START PROVIDED INFORMATION
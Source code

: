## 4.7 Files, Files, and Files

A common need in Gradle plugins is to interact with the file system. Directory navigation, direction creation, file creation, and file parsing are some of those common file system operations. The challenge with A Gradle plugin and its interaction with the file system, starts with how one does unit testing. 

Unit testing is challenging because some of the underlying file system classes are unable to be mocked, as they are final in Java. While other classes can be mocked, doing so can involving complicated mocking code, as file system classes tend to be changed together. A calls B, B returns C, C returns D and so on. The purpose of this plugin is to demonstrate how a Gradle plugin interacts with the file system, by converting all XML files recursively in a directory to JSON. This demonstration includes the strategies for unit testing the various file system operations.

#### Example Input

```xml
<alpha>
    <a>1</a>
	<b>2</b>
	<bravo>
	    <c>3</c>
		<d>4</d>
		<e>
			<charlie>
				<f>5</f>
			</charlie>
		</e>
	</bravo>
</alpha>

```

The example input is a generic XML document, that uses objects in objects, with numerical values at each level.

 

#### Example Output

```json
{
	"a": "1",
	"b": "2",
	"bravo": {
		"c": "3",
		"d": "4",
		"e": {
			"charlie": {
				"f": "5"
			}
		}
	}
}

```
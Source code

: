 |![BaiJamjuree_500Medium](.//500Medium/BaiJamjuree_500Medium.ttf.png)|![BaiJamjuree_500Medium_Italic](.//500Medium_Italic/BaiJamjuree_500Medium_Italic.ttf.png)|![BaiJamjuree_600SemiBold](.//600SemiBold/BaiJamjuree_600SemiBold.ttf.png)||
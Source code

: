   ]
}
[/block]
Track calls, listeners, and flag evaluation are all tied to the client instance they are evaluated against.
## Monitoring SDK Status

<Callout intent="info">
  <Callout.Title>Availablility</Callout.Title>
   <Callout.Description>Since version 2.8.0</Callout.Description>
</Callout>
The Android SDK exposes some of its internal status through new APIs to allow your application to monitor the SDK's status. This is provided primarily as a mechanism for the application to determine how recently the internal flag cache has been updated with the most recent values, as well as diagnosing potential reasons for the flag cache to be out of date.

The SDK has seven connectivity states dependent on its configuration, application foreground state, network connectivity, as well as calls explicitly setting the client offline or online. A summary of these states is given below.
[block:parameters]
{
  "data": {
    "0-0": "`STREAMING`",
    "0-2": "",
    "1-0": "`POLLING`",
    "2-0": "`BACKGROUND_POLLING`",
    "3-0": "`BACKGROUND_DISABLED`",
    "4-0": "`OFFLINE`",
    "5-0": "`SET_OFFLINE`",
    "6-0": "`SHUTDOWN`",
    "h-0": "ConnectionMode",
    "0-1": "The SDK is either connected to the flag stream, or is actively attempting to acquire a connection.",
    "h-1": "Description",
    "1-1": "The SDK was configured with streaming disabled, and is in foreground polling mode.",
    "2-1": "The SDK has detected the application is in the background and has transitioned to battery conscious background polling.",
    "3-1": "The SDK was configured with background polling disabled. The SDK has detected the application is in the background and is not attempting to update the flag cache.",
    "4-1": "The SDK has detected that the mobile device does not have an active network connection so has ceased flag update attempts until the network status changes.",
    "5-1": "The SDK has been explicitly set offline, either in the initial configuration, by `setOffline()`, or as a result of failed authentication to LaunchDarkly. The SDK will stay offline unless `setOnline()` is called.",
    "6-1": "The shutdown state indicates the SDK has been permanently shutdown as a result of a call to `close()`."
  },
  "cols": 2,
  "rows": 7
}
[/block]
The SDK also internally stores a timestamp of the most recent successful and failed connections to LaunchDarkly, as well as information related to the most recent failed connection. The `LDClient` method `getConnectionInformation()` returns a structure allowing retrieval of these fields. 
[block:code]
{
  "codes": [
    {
END PROVIDED INFORMATION
| ACTIVITY |
All entries must be duplicated exactly, with none left out.

| SOLUTION FOR THIS EXERCISE |
Source code

:## 4.7 Files, Files, and Files

A common need in Gradle plugins is to interact with the file system. Directory navigation, direction creation, file creation, and file parsing are some of those common file system operations. The challenge with A Gradle plugin and its interaction with the file system, starts with how one does unit testing. 

Unit testing is challenging because some of the underlying file system classes are unable to be mocked, as they are final in Java. While other classes can be mocked, doing so can involving complicated mocking code, as file system classes tend to be changed together. A calls B, B returns C, C returns D and so on. The purpose of this plugin is to demonstrate how a Gradle plugin interacts with the file system, by converting all XML files recursively in a directory to JSON. This demonstration includes the strategies for unit testing the various file system operations.

#### Example Input

```xml
<alpha>
    <a>1</a>
	<b>2</b>
	<bravo>
	    <c>3</c>
		<d>4</d>
		<e>
			<charlie>
				<f>5</f>
			</charlie>
		</e>
	</bravo>
</alpha>

```

The example input is a generic XML document, that uses objects in objects, with numerical values at each level.

 

#### Example Output

```json
{
	"a": "1",
	"b": "2",
	"bravo": {
		"c": "3",
		"d": "4",
		"e": {
			"charlie": {
				"f": "5"
			}
		}
	}
}

```
Source code

: |![BaiJamjuree_500Medium](.//500Medium/BaiJamjuree_500Medium.ttf.png)|![BaiJamjuree_500Medium_Italic](.//500Medium_Italic/BaiJamjuree_500Medium_Italic.ttf.png)|![BaiJamjuree_600SemiBold](.//600SemiBold/BaiJamjuree_600SemiBold.ttf.png)||
Source code

:   ]
}
[/block]
Track calls, listeners, and flag evaluation are all tied to the client instance they are evaluated against.
## Monitoring SDK Status

<Callout intent="info">
  <Callout.Title>Availablility</Callout.Title>
   <Callout.Description>Since version 2.8.0</Callout.Description>
</Callout>
The Android SDK exposes some of its internal status through new APIs to allow your application to monitor the SDK's status. This is provided primarily as a mechanism for the application to determine how recently the internal flag cache has been updated with the most recent values, as well as diagnosing potential reasons for the flag cache to be out of date.

The SDK has seven connectivity states dependent on its configuration, application foreground state, network connectivity, as well as calls explicitly setting the client offline or online. A summary of these states is given below.
[block:parameters]
{
  "data": {
    "0-0": "`STREAMING`",
    "0-2": "",
    "1-0": "`POLLING`",
    "2-0": "`BACKGROUND_POLLING`",
    "3-0": "`BACKGROUND_DISABLED`",
    "4-0": "`OFFLINE`",
    "5-0": "`SET_OFFLINE`",
    "6-0": "`SHUTDOWN`",
    "h-0": "ConnectionMode",
    "0-1": "The SDK is either connected to the flag stream, or is actively attempting to acquire a connection.",
    "h-1": "Description",
    "1-1": "The SDK was configured with streaming disabled, and is in foreground polling mode.",
    "2-1": "The SDK has detected the application is in the background and has transitioned to battery conscious background polling.",
    "3-1": "The SDK was configured with background polling disabled. The SDK has detected the application is in the background and is not attempting to update the flag cache.",
    "4-1": "The SDK has detected that the mobile device does not have an active network connection so has ceased flag update attempts until the network status changes.",
    "5-1": "The SDK has been explicitly set offline, either in the initial configuration, by `setOffline()`, or as a result of failed authentication to LaunchDarkly. The SDK will stay offline unless `setOnline()` is called.",
    "6-1": "The shutdown state indicates the SDK has been permanently shutdown as a result of a call to `close()`."
  },
  "cols": 2,
  "rows": 7
}
[/block]
The SDK also internally stores a timestamp of the most recent successful and failed connections to LaunchDarkly, as well as information related to the most recent failed connection. The `LDClient` method `getConnectionInformation()` returns a structure allowing retrieval of these fields. 
[block:code]
{
  "codes": [
    {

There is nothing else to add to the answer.